Bénin : démêler le vrai du faux sur la mortalité infantile liée à la malnutrition
La diffusion d’informations erronées, particulièrement en période électorale, peut semer la confusion. Au Bénin, une déclaration récente concernant la mortalité infantile a suscité un vif débat, nécessitant une clarification des statistiques de santé. L’opposant béninois en exil, Martin Rodriguez, a affirmé, lors d’un enregistrement audio diffusé le 31 mars 2026 par le média en ligne Be Africa, que « plus de 45 % des enfants de moins de 5 ans meurent de malnutrition » au Bénin, attribuant cette donnée aux Nations Unies.
La controverse autour des chiffres de Martin Rodriguez
Dans sa série audio intitulée « Dix ans sans bilan, partie 4 », Martin Rodriguez a interpellé le public, l’incitant à vérifier ses dires sur internet en recherchant des rapports des Nations Unies. Cette allégation s’inscrivait dans un contexte de campagne électorale précédant la présidentielle du 12 avril 2026, où M. Rodriguez, homme d’affaires et opposant farouche au régime de Patrice Talon, critiquait vivement la gouvernance des dix dernières années, pointant une « croissance de la pauvreté ».
Ces propos, initialement extraits d’un débat plus long diffusé sur YouTube par Be Africa, ont rapidement été mis en lumière pour leur inexactitude, malgré la référence aux Nations Unies.
L’éclairage des recherches en ligne et des rapports officiels
Afin de vérifier la déclaration de Martin Rodriguez, une investigation a été menée, suivant sa propre recommandation. Des recherches ciblées sur Google avec des mots-clés tels que « malnutrition, mortalité, enfants, 5 ans, Bénin » et l’affirmation exacte de l’opposant, ont conduit à des informations cruciales.
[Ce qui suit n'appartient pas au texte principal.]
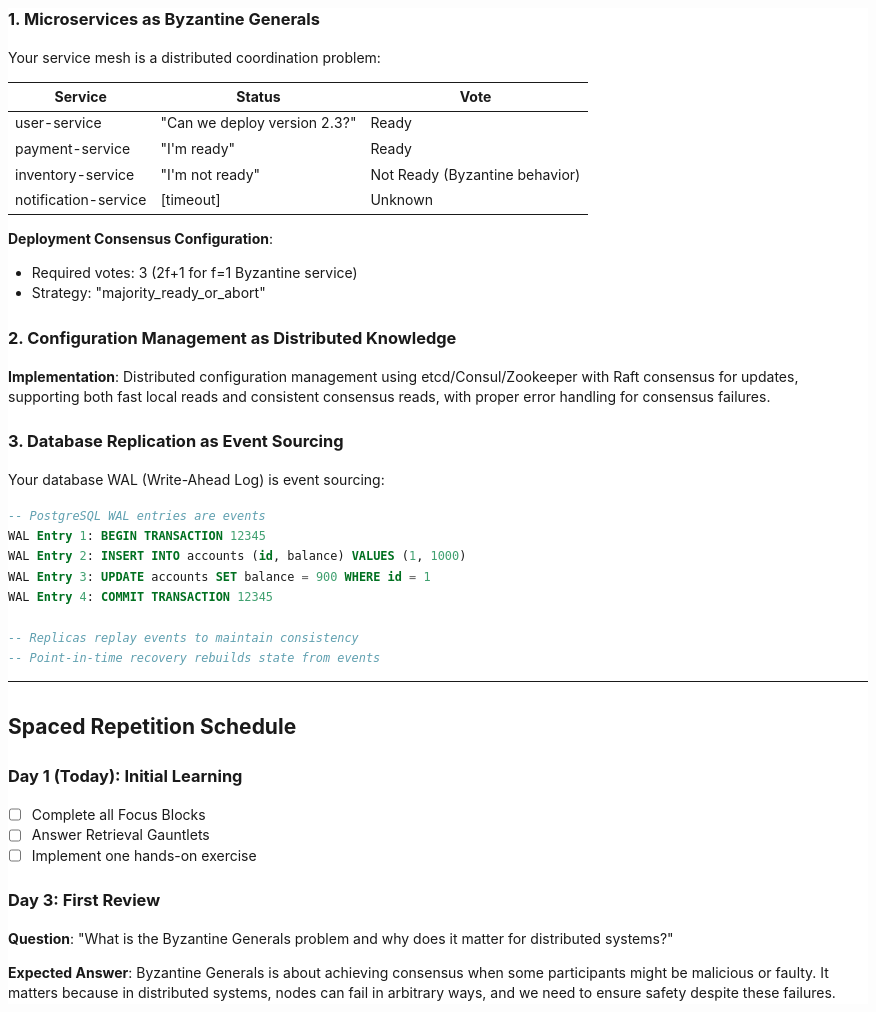 ### 1. Microservices as Byzantine Generals

Your service mesh is a distributed coordination problem:

| Service | Status | Vote |
|---------|--------|------|
| user-service | "Can we deploy version 2.3?" | Ready |
| payment-service | "I'm ready" | Ready |
| inventory-service | "I'm not ready" | Not Ready (Byzantine behavior) |
| notification-service | [timeout] | Unknown |

**Deployment Consensus Configuration**:
- Required votes: 3 (2f+1 for f=1 Byzantine service)
- Strategy: "majority_ready_or_abort"

### 2. Configuration Management as Distributed Knowledge

**Implementation**: Distributed configuration management using etcd/Consul/Zookeeper with Raft consensus for updates, supporting both fast local reads and consistent consensus reads, with proper error handling for consensus failures.

### 3. Database Replication as Event Sourcing

Your database WAL (Write-Ahead Log) is event sourcing:

```sql
-- PostgreSQL WAL entries are events
WAL Entry 1: BEGIN TRANSACTION 12345
WAL Entry 2: INSERT INTO accounts (id, balance) VALUES (1, 1000) 
WAL Entry 3: UPDATE accounts SET balance = 900 WHERE id = 1
WAL Entry 4: COMMIT TRANSACTION 12345

-- Replicas replay events to maintain consistency
-- Point-in-time recovery rebuilds state from events
```

---

## Spaced Repetition Schedule

### Day 1 (Today): Initial Learning
- [ ] Complete all Focus Blocks
- [ ] Answer Retrieval Gauntlets  
- [ ] Implement one hands-on exercise

### Day 3: First Review
**Question**: "What is the Byzantine Generals problem and why does it matter for distributed systems?"

**Expected Answer**: Byzantine Generals is about achieving consensus when some participants might be malicious or faulty. It matters because in distributed systems, nodes can fail in arbitrary ways, and we need to ensure safety despite these failures.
Les résultats ont notamment mis en évidence une fiche de plaidoyer de l’UNICEF-Bénin, datée du 30 avril 2020 et intitulée « La malnutrition : Un facteur de risque de mortalité et de morbidité chez l’enfant ». Ce document stipule clairement que « La malnutrition constitue le plus grand facteur de risque de mortalité et de morbidité chez les jeunes enfants au Bénin » et qu’« elle représente 45 pour cent de tous les décès d’enfants par an chez les enfants de moins de 5 ans. » Cette statistique a également été reprise par le site spécialisé Allo Docteurs dans un article du 18 novembre 2024, actualisé le 25 juin 2025, confirmant que « la malnutrition chronique est à l’origine chaque année, de 45 % des décès d’enfants de moins de 5 ans ».
UNICEF Bénin rectifie la fausse interprétation
Pour dissiper toute ambiguïté, une démarche de vérification directe auprès de la représentation béninoise de l’UNICEF a été entreprise. Le mardi 31 mars 2026, Dorothée Thiénot, chef du service communication de l’UNICEF-Bénin, a formellement réfuté l’interprétation des données attribuée à l’organisation.
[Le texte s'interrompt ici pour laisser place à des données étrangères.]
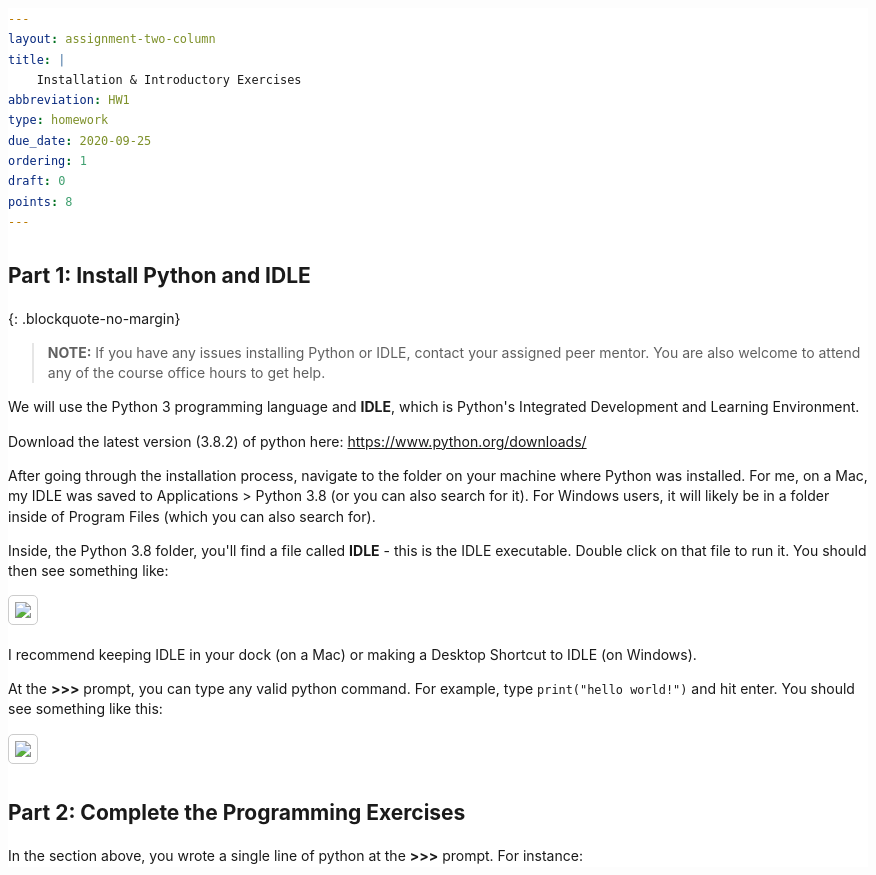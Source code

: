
 ```yaml
---
layout: assignment-two-column
title: |
    Installation & Introductory Exercises
abbreviation: HW1
type: homework
due_date: 2020-09-25
ordering: 1
draft: 0
points: 8
---
```


<style>
    .screenshot {
        width: 100%;
        border: solid 1px #ccc;
        padding: 6px;
        border-radius: 5px;
    }
</style>

## Part 1: Install Python and IDLE

{: .blockquote-no-margin}
> **NOTE:** If you have any issues installing Python or IDLE, contact your assigned peer mentor. You are also welcome to attend any of the course office hours to get help.

We will use the Python 3 programming language and **IDLE**, which is Python's Integrated Development and Learning Environment.

Download the latest version (3.8.2) of python here: <a href="https://www.python.org/downloads/" target="_blank">https://www.python.org/downloads/</a>

After going through the installation process, navigate to the folder on your machine where Python was installed. For me, on a Mac, my IDLE was saved to Applications > Python 3.8 (or you can also search for it). For Windows users, it will likely be in a folder inside of Program Files (which you can also search for).

Inside, the Python 3.8 folder, you'll find a file called **IDLE** - this is the IDLE executable. Double click on that file to run it. You should then see something like:

<img class="screenshot" src="/fall2020/assets/images/hw01/idle1.png" />

I recommend keeping IDLE in your dock (on a Mac) or making a Desktop Shortcut to IDLE (on Windows).

At the **&gt;&gt;&gt;** prompt, you can type any valid python command. For example, type `print("hello world!")` and hit enter. You should see something like this:

<img class="screenshot" src="/fall2020/assets/images/hw01/idle2.png" />


## Part 2: Complete the Programming Exercises
In the section above, you wrote a single line of python at the **&gt;&gt;&gt;** prompt. For instance:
Selon Dorothée Thiénot, affirmer que « Plus de 45% des enfants de moins de 5 ans meurent de malnutrition » au Bénin est « fausse et ne correspond pas à la manière dont les Nations Unies, y compris l’UNICEF, présentent les données. » Elle a souligné une nuance fondamentale : il s’agit de la proportion des décès d’enfants de moins de 5 ans où la malnutrition est un facteur sous-jacent ou aggravant, et non de la proportion totale d’enfants qui décèdent directement de malnutrition.
Concernant la fiche de plaidoyer de 2020, Thiénot a expliqué que cette formulation s’alignait sur les estimations mondiales de l’époque, attribuant environ 45 % des décès d’enfants de moins de 5 ans à la sous-nutrition comme facteur contributif. Cependant, elle a insisté : « il ne s’agit pas de dire que “45% des enfants meurent” » pour cause de malnutrition avant l’âge de 5 ans au Bénin. « Ceci est une interprétation erronée », a-t-elle martelé.
Les données actuelles sur la mortalité infantile au Bénin ne se présentent pas sous la forme d’un « taux de mortalité qui est spécifique par malnutrition », mais plutôt comme un taux de mortalité global des moins de 5 ans (nombre de décès pour 1 000 naissances vivantes).
L’importance de la précision statistique en santé publique
Cet épisode souligne l’impératif de la rigueur dans la communication des données de santé publique, surtout lorsqu’il s’agit de sujets aussi sensibles que la mortalité infantile. La distinction entre une cause directe de décès et un facteur aggravant est cruciale pour une compréhension juste de la situation et pour l’élaboration de politiques de santé efficaces au Bénin.